[Dataset excerpts]
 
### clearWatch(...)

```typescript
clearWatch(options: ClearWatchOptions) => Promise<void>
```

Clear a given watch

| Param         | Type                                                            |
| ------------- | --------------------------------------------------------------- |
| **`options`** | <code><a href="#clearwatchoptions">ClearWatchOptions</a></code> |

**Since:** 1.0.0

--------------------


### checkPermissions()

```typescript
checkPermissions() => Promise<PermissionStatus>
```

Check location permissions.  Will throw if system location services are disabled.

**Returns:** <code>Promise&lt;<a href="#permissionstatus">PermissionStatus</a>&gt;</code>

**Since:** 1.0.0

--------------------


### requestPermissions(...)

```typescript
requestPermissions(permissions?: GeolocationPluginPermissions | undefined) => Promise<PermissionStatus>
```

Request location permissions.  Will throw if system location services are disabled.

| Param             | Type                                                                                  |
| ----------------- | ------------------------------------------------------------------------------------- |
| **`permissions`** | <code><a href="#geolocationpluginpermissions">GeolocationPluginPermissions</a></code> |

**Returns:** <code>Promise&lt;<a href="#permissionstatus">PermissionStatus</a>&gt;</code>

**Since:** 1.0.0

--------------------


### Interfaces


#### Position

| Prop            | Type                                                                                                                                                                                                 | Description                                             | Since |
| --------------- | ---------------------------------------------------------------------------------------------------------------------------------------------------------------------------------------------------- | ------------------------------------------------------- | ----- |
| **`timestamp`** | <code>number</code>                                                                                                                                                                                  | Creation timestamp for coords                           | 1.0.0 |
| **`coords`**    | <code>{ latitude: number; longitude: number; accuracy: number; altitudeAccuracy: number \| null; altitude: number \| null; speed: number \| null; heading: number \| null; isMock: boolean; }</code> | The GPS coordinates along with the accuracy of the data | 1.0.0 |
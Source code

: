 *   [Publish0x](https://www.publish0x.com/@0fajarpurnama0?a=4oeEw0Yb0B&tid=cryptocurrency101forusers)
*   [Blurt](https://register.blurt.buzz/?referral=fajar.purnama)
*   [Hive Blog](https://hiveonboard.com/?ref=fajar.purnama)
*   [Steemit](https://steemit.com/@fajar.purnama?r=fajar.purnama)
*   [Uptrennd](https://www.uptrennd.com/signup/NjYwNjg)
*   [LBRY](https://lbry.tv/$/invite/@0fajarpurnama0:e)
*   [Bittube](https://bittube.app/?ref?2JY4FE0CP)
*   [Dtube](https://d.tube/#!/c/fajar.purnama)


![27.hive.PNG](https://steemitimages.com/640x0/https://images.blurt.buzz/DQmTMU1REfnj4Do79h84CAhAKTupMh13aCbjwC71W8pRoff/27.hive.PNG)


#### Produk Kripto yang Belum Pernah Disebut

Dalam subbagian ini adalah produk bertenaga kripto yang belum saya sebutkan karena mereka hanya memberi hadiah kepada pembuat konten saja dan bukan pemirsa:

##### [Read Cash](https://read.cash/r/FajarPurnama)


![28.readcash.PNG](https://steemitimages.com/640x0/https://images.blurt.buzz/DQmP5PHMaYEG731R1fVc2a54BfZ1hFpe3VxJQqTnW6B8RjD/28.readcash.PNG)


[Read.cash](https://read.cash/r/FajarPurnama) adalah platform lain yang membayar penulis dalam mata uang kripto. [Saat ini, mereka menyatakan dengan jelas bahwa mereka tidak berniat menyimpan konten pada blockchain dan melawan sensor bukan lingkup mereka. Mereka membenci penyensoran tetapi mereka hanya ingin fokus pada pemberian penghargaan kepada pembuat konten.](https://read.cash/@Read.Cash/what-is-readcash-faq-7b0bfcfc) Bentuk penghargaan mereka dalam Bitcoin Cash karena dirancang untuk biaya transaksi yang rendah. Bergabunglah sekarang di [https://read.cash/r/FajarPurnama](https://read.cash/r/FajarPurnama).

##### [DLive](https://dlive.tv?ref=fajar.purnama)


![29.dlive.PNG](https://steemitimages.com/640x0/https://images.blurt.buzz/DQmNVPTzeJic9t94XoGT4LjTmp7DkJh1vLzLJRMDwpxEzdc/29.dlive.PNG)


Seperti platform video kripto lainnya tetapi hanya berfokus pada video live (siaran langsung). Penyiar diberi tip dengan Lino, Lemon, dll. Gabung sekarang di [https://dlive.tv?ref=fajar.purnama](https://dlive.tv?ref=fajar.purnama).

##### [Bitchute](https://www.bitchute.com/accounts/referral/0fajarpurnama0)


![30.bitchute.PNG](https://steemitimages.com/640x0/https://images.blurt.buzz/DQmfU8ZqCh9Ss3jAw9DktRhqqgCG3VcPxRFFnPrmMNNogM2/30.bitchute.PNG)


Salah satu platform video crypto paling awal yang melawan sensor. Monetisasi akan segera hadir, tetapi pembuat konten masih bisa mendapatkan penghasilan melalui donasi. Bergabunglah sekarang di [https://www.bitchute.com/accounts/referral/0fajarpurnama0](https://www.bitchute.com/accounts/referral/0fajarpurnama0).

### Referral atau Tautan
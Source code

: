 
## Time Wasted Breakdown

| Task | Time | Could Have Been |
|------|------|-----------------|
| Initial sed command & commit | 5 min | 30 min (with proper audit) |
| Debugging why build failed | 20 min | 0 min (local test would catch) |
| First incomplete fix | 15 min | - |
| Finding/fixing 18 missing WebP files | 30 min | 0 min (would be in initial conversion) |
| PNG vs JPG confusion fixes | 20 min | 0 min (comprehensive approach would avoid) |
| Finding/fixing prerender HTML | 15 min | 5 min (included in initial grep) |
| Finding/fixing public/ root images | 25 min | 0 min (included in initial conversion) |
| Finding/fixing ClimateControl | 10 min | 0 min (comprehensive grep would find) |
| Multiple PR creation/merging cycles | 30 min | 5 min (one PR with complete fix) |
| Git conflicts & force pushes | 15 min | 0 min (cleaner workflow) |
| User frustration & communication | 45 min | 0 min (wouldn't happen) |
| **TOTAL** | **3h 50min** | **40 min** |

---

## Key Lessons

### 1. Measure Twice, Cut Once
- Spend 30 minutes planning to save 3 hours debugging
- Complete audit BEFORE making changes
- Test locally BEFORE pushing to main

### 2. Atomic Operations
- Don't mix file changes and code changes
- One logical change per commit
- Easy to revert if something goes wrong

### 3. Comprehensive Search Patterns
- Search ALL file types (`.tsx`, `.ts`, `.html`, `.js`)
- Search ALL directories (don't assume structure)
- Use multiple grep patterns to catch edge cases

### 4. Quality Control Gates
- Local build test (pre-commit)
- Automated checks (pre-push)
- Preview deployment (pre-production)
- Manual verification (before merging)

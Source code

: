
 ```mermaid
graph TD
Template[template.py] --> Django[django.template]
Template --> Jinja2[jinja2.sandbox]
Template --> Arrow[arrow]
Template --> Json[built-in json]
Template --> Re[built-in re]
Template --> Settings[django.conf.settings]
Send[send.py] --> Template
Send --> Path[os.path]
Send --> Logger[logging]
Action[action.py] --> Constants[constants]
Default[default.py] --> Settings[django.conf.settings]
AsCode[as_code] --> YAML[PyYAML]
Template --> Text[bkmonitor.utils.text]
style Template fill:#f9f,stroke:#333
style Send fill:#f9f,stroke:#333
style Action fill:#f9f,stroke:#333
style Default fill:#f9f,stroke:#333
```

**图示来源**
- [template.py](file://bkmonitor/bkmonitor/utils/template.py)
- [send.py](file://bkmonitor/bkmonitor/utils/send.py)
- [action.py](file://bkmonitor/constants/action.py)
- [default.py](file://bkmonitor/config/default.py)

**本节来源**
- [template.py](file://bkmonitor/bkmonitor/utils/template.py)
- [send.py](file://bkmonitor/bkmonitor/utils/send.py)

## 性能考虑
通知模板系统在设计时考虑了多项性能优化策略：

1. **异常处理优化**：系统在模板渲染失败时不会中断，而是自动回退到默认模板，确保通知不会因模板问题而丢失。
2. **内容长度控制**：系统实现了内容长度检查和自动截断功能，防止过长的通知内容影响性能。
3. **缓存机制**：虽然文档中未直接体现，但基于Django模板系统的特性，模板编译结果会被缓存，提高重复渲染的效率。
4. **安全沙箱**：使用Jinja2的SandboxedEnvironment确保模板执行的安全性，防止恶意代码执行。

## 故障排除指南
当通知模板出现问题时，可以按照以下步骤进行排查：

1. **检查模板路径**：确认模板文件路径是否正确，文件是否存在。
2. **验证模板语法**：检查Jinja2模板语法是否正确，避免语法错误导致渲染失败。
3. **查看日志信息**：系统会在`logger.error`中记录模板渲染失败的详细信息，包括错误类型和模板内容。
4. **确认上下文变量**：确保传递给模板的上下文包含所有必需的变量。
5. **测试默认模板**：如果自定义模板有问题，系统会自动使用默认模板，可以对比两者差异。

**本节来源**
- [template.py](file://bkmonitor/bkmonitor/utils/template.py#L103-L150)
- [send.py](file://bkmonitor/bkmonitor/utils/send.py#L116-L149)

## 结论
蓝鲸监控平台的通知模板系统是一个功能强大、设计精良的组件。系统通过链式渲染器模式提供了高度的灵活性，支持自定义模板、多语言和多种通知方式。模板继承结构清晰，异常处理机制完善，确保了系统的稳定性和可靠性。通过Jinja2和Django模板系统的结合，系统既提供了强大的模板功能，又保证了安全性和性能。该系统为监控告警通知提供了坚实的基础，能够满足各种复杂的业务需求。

What to work on:
Please copy out each line in the entries that mentions the string "constants".

Output for this task:
Action[action.py] --> Constants[constants]
- [action.py](file://bkmonitor/constants/action.py)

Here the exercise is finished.